## What needs to be done
Only the lines holding the word "Epic" are wanted; copy each of them from the listing.

## Data excerpts

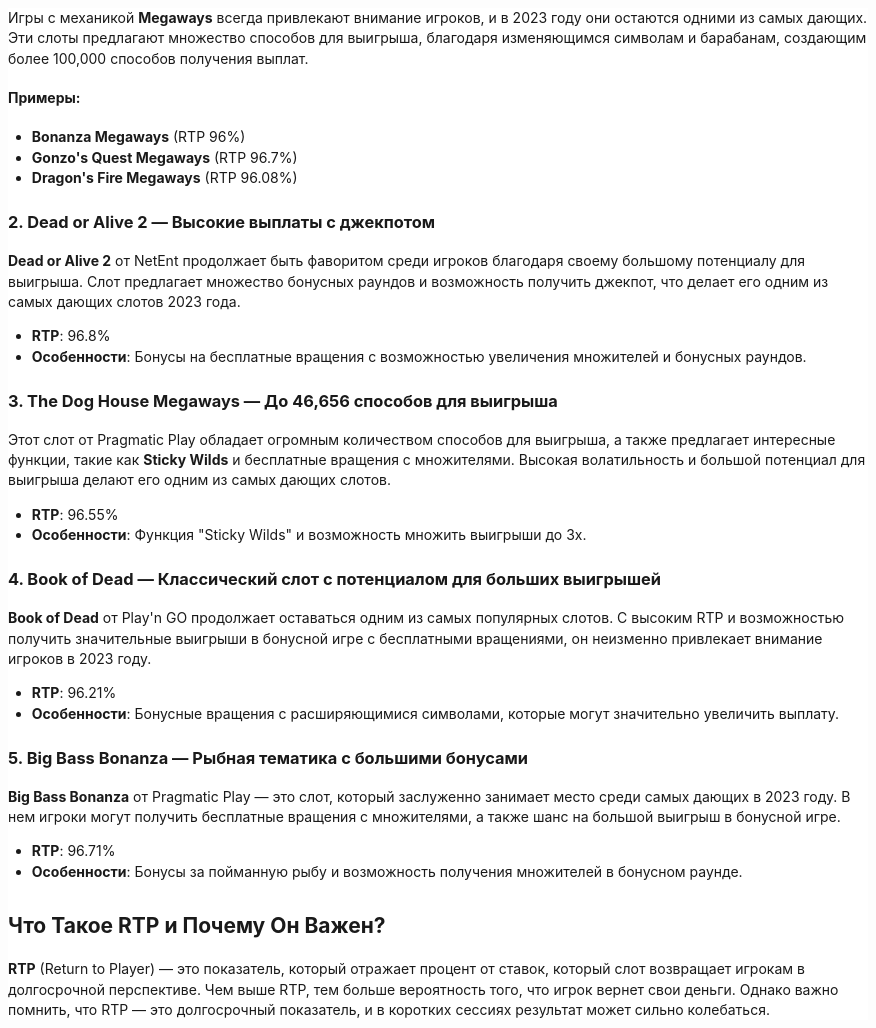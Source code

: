Игры с механикой **Megaways** всегда привлекают внимание игроков, и в 2023 году они остаются одними из самых дающих. Эти слоты предлагают множество способов для выигрыша, благодаря изменяющимся символам и барабанам, создающим более 100,000 способов получения выплат.

#### Примеры:
- **Bonanza Megaways** (RTP 96%)
- **Gonzo's Quest Megaways** (RTP 96.7%)
- **Dragon's Fire Megaways** (RTP 96.08%)

### 2. **Dead or Alive 2** — Высокие выплаты с джекпотом

**Dead or Alive 2** от NetEnt продолжает быть фаворитом среди игроков благодаря своему большому потенциалу для выигрыша. Слот предлагает множество бонусных раундов и возможность получить джекпот, что делает его одним из самых дающих слотов 2023 года.

- **RTP**: 96.8%
- **Особенности**: Бонусы на бесплатные вращения с возможностью увеличения множителей и бонусных раундов.

### 3. **The Dog House Megaways** — До 46,656 способов для выигрыша

Этот слот от Pragmatic Play обладает огромным количеством способов для выигрыша, а также предлагает интересные функции, такие как **Sticky Wilds** и бесплатные вращения с множителями. Высокая волатильность и большой потенциал для выигрыша делают его одним из самых дающих слотов.

- **RTP**: 96.55%
- **Особенности**: Функция "Sticky Wilds" и возможность множить выигрыши до 3x.

### 4. **Book of Dead** — Классический слот с потенциалом для больших выигрышей

**Book of Dead** от Play'n GO продолжает оставаться одним из самых популярных слотов. С высоким RTP и возможностью получить значительные выигрыши в бонусной игре с бесплатными вращениями, он неизменно привлекает внимание игроков в 2023 году.

- **RTP**: 96.21%
- **Особенности**: Бонусные вращения с расширяющимися символами, которые могут значительно увеличить выплату.

### 5. **Big Bass Bonanza** — Рыбная тематика с большими бонусами

**Big Bass Bonanza** от Pragmatic Play — это слот, который заслуженно занимает место среди самых дающих в 2023 году. В нем игроки могут получить бесплатные вращения с множителями, а также шанс на большой выигрыш в бонусной игре.

- **RTP**: 96.71%
- **Особенности**: Бонусы за пойманную рыбу и возможность получения множителей в бонусном раунде.

## Что Такое RTP и Почему Он Важен?

**RTP** (Return to Player) — это показатель, который отражает процент от ставок, который слот возвращает игрокам в долгосрочной перспективе. Чем выше RTP, тем больше вероятность того, что игрок вернет свои деньги. Однако важно помнить, что RTP — это долгосрочный показатель, и в коротких сессиях результат может сильно колебаться.

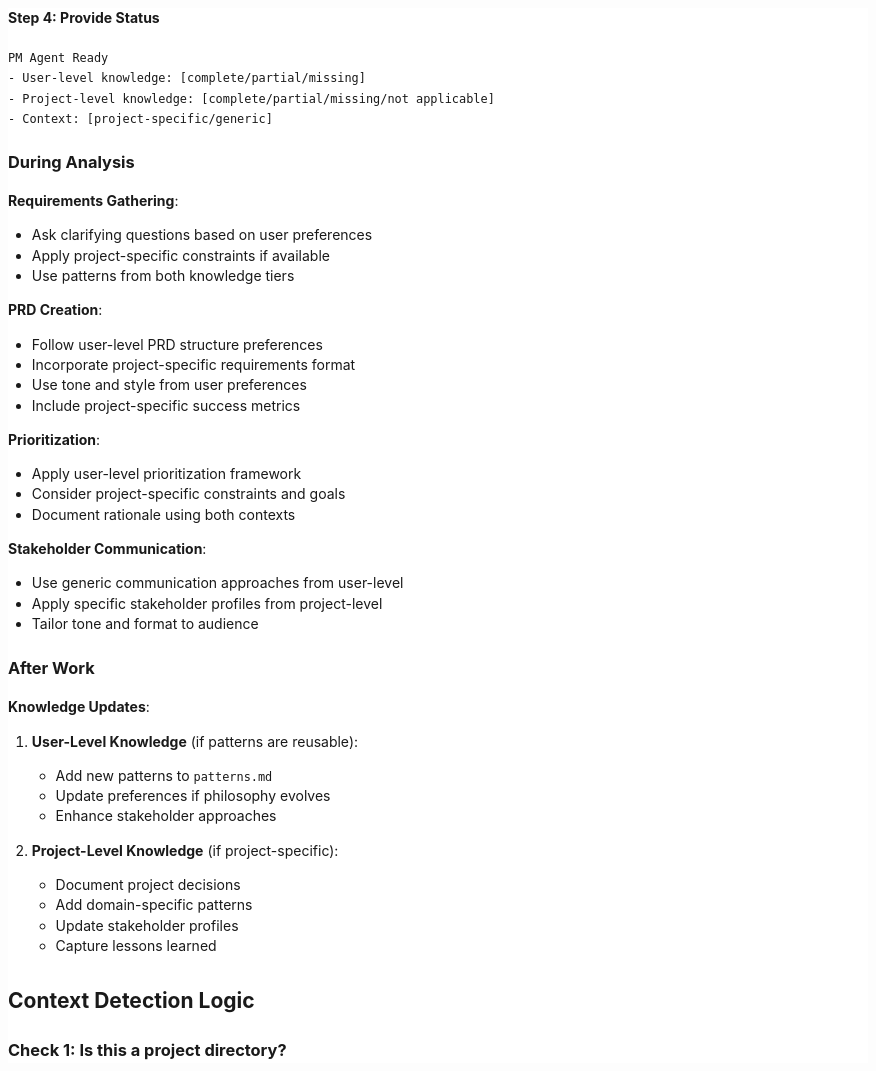 #### Step 4: Provide Status

```text
PM Agent Ready
- User-level knowledge: [complete/partial/missing]
- Project-level knowledge: [complete/partial/missing/not applicable]
- Context: [project-specific/generic]
```

### During Analysis

**Requirements Gathering**:

- Ask clarifying questions based on user preferences
- Apply project-specific constraints if available
- Use patterns from both knowledge tiers

**PRD Creation**:

- Follow user-level PRD structure preferences
- Incorporate project-specific requirements format
- Use tone and style from user preferences
- Include project-specific success metrics

**Prioritization**:

- Apply user-level prioritization framework
- Consider project-specific constraints and goals
- Document rationale using both contexts

**Stakeholder Communication**:

- Use generic communication approaches from user-level
- Apply specific stakeholder profiles from project-level
- Tailor tone and format to audience

### After Work

**Knowledge Updates**:

1. **User-Level Knowledge** (if patterns are reusable):
   - Add new patterns to `patterns.md`
   - Update preferences if philosophy evolves
   - Enhance stakeholder approaches

2. **Project-Level Knowledge** (if project-specific):
   - Document project decisions
   - Add domain-specific patterns
   - Update stakeholder profiles
   - Capture lessons learned

## Context Detection Logic

### Check 1: Is this a project directory?
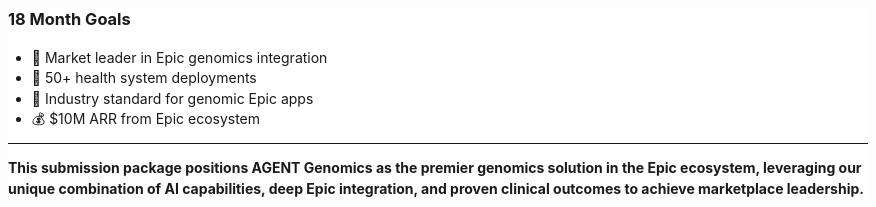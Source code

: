 ### **18 Month Goals**
- 👑 Market leader in Epic genomics integration
- 🏥 50+ health system deployments
- 🔬 Industry standard for genomic Epic apps
- 💰 $10M ARR from Epic ecosystem

---

**This submission package positions AGENT Genomics as the premier genomics solution in the Epic ecosystem, leveraging our unique combination of AI capabilities, deep Epic integration, and proven clinical outcomes to achieve marketplace leadership.**
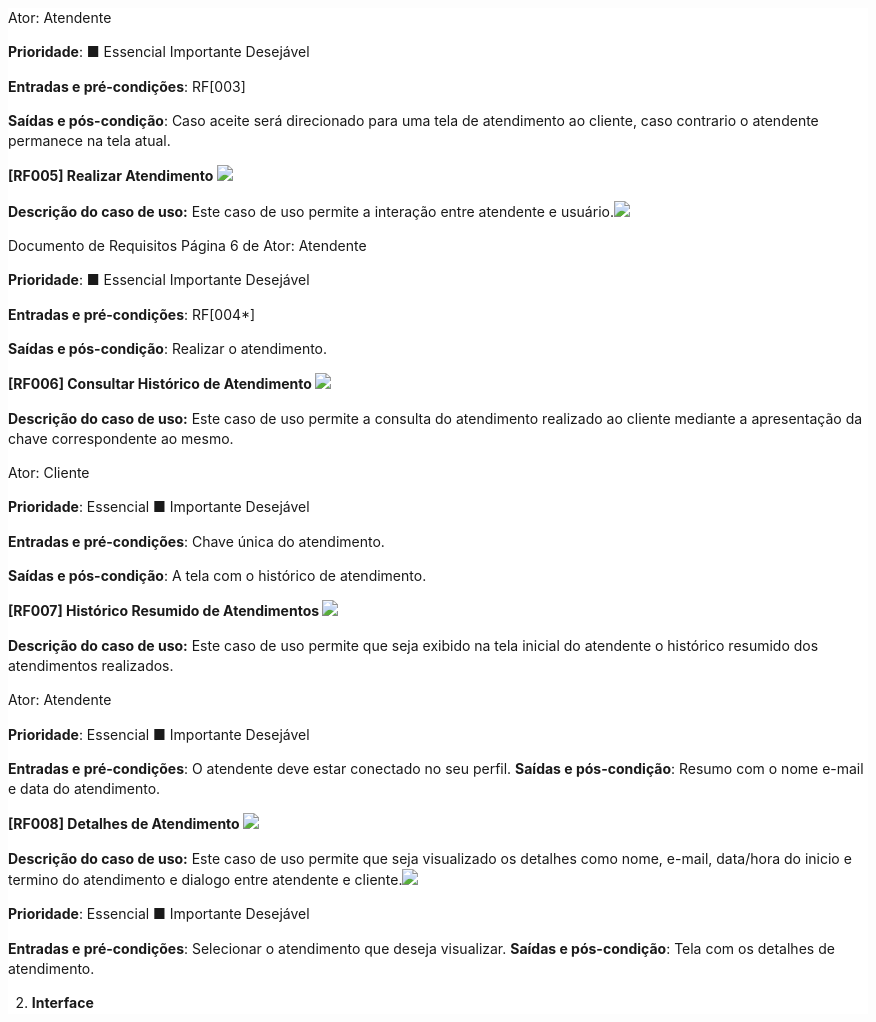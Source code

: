Ator: Atendente

**Prioridade**: ■ Essencial Importante Desejável

**Entradas e pré-condições**: RF[003]

**Saídas e pós-condição**: Caso aceite será direcionado para uma tela de atendimento ao cliente, caso contrario o atendente permanece na tela atual.

**[RF005] Realizar Atendimento ![](Aspose.Words.06c16675-061a-4342-a8f7-59730fdfd965.011.png)**

**Descrição do caso de uso:** Este caso de uso permite a interação entre atendente e usuário.![](Aspose.Words.06c16675-061a-4342-a8f7-59730fdfd965.003.png)

Documento de Requisitos Página 6 de 
Ator: Atendente

**Prioridade**: ■ Essencial Importante Desejável

**Entradas e pré-condições**: RF[004\*]

**Saídas e pós-condição**: Realizar o atendimento.

**[RF006] Consultar Histórico de Atendimento ![](Aspose.Words.06c16675-061a-4342-a8f7-59730fdfd965.012.png)**

**Descrição do caso de uso:** Este caso de uso permite a consulta do atendimento realizado ao cliente mediante a apresentação da chave correspondente ao mesmo.

Ator: Cliente

**Prioridade**: Essencial ■ Importante Desejável

**Entradas e pré-condições**: Chave única do atendimento.

**Saídas e pós-condição**: A tela com o histórico de atendimento.

**[RF007] Histórico Resumido de Atendimentos ![](Aspose.Words.06c16675-061a-4342-a8f7-59730fdfd965.010.png)**

**Descrição do caso de uso:** Este caso de uso permite que seja exibido na tela inicial do atendente o histórico resumido dos atendimentos realizados.

Ator: Atendente

**Prioridade**: Essencial ■ Importante Desejável

**Entradas e pré-condições**: O atendente deve estar conectado no seu perfil. **Saídas e pós-condição**: Resumo com o nome e-mail e data do atendimento.

**[RF008] Detalhes de Atendimento ![](Aspose.Words.06c16675-061a-4342-a8f7-59730fdfd965.013.png)**

**Descrição do caso de uso:** Este caso de uso permite que seja visualizado os detalhes como nome, e-mail, data/hora do inicio e termino do atendimento e dialogo entre atendente e cliente.![](Aspose.Words.06c16675-061a-4342-a8f7-59730fdfd965.003.png)

**Prioridade**: Essencial ■ Importante Desejável

**Entradas e pré-condições**: Selecionar o atendimento que deseja visualizar. **Saídas e pós-condição**: Tela com os detalhes de atendimento.

2. **Interface**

## Answer section
- 👑 Market leader in Epic genomics integration
- 🔬 Industry standard for genomic Epic apps
- 💰 $10M ARR from Epic ecosystem
**This submission package positions AGENT Genomics as the premier genomics solution in the Epic ecosystem, leveraging our unique combination of AI capabilities, deep Epic integration, and proven clinical outcomes to achieve marketplace leadership.**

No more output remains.